For the next six weeks we developed the story pitch deck and logged contacts, sources, and archival material. I uncovered the suspicious disappearance of a follower named Lisa Wiese. She had fallen out with Hashem and the group, but he told her before she left that she needed to do one more thing: travel to India and help open a new center. Hashem sent her with his right-hand henchman, Ali Muhammad. Five days later he returned from India. Wiese was never seen again.
The concern became more real when former members told me Hashem had asked them about killing people for him. I was even given a screenshot of a message conversation where Hashem told a follower, "Or you will kill her,” referring to a different woman in the group.
The HBO director had managed to make contact with Joseph McGowen early on. Over the weeks, she had befriended him, saying she was interested in learning more about the group. She posed as a neutral observer, wanting to explore the movement. He agreed to allow her to come and film them in Crewe.
In March she made the trek to Hashem’s illustrious cult compound in central England. But things didn’t go as planned.
After entering the gated community and walking into the compound, she and her film crew were asked to sit down. Hashem opened a laptop and hit play. It was an audio recording of me speaking to sources.

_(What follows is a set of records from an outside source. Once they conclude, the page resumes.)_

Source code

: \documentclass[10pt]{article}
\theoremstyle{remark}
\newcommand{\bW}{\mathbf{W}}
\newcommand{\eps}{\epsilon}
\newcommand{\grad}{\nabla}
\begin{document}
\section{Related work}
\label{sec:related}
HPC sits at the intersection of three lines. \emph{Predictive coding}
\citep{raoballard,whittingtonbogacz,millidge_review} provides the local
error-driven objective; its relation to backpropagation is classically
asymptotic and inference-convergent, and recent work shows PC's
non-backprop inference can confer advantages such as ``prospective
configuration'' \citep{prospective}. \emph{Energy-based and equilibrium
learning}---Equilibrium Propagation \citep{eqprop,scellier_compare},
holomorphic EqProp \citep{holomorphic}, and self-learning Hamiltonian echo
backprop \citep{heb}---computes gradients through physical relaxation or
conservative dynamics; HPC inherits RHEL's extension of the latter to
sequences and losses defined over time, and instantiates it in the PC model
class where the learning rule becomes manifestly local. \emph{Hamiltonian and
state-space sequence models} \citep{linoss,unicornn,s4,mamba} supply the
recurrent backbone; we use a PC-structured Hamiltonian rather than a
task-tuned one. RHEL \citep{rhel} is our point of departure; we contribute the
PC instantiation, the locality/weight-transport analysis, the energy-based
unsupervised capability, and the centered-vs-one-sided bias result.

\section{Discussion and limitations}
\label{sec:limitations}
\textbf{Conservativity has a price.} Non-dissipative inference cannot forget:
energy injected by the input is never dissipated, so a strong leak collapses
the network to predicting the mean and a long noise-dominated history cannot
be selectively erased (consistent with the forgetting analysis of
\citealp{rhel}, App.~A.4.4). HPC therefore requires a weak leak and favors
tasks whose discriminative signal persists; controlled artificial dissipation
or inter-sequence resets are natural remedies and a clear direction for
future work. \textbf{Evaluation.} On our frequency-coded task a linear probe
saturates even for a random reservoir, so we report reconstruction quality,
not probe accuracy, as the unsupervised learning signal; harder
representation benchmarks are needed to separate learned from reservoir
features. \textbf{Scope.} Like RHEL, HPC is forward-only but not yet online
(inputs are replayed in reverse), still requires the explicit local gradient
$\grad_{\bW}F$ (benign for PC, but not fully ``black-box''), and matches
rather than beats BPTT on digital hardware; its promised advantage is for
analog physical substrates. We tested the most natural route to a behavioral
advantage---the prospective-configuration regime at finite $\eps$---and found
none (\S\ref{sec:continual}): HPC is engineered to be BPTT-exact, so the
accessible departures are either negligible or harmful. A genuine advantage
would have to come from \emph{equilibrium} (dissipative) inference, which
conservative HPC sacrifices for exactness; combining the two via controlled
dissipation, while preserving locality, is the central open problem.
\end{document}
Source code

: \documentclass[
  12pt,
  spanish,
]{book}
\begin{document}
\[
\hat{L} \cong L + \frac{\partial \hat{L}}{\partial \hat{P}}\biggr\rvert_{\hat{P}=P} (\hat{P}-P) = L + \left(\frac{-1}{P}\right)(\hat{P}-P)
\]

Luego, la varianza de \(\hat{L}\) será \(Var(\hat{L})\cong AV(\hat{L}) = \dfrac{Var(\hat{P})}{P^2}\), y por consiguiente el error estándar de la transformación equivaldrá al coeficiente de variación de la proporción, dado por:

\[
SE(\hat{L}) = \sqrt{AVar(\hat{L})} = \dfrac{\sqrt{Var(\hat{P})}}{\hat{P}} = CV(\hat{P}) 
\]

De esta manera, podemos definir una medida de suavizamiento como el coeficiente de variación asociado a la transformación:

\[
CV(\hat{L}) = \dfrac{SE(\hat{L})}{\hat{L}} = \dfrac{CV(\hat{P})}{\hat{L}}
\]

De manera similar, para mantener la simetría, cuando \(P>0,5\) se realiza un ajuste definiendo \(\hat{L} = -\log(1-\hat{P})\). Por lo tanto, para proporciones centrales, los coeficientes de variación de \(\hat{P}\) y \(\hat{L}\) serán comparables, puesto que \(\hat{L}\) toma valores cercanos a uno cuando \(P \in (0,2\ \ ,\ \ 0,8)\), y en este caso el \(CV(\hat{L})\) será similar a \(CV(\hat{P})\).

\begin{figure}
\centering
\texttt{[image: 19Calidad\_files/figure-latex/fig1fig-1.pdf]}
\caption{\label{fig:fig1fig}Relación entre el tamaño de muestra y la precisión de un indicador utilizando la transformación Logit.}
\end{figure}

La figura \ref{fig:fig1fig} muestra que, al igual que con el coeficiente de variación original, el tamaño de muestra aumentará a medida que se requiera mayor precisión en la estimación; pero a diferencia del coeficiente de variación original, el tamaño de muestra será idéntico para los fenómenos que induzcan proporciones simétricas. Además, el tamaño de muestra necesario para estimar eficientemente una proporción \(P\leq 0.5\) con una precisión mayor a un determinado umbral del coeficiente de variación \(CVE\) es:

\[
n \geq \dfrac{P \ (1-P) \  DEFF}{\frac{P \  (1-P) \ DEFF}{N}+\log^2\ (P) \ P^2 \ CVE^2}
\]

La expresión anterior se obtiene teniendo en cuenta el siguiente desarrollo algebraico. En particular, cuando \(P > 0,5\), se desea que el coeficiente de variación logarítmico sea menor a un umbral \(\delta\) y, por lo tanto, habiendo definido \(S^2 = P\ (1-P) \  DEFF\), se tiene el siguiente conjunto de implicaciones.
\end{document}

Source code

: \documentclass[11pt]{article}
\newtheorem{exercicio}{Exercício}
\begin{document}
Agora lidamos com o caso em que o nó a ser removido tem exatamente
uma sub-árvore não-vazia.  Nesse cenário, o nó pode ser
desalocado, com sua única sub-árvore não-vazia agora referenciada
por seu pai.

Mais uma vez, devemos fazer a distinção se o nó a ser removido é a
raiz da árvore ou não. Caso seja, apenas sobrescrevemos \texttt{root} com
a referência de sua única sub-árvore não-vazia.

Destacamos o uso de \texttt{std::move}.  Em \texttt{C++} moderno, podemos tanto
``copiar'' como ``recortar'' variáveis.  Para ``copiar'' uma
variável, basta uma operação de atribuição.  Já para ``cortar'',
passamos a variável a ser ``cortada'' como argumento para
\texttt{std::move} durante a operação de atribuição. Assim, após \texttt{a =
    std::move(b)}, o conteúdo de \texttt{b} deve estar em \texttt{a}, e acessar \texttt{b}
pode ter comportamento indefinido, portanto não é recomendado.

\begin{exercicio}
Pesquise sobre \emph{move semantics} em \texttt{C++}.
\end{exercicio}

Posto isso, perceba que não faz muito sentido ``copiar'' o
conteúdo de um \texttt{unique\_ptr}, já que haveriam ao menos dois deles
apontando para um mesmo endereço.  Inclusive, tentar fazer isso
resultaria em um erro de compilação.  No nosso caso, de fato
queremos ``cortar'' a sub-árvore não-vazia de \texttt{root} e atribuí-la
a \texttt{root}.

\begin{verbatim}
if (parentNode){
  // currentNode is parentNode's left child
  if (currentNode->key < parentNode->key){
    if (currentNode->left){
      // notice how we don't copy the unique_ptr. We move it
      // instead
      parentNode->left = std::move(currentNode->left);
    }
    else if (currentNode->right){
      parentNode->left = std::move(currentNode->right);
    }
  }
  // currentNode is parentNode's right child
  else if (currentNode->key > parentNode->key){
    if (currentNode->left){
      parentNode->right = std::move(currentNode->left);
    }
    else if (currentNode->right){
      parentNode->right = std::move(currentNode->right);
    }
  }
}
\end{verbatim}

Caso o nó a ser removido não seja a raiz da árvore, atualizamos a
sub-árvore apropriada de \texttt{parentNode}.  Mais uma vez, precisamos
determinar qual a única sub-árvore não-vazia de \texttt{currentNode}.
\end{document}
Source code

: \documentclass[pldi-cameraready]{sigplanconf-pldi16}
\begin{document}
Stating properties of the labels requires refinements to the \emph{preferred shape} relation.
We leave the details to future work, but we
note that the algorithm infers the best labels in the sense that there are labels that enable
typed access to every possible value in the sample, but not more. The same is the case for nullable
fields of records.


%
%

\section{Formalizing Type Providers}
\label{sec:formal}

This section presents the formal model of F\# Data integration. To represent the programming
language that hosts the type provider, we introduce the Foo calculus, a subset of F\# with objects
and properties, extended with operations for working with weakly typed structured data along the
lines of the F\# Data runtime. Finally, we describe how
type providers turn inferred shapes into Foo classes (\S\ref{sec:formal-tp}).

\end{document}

“There’s an HBO director exploring developing this story,” I say on the recording. “Would any of you be interested in participating?”
Hashem had a spy on one of my calls where I interviewed sources—probably the one with four people, including someone’s friend and a translator.
I can imagine the director’s terror: trapped inside the gated compound while discovering, in real time, that the cult knew she was colluding with me. Things could have become very dangerous quickly.
I learned all of this through a series of chaotic middle-of-the-night messages from her. She told me she had fled the compound, said the group was scary, and was flying back to the States. Filming Hashem and McGowen was essential for her to move forward with the project. When that fell apart, I published my story and moved forward.
Things would soon take another dramatic turn.
I hatched a plan to rival Hashem’s spy: I’d send a spy of my own into his cult.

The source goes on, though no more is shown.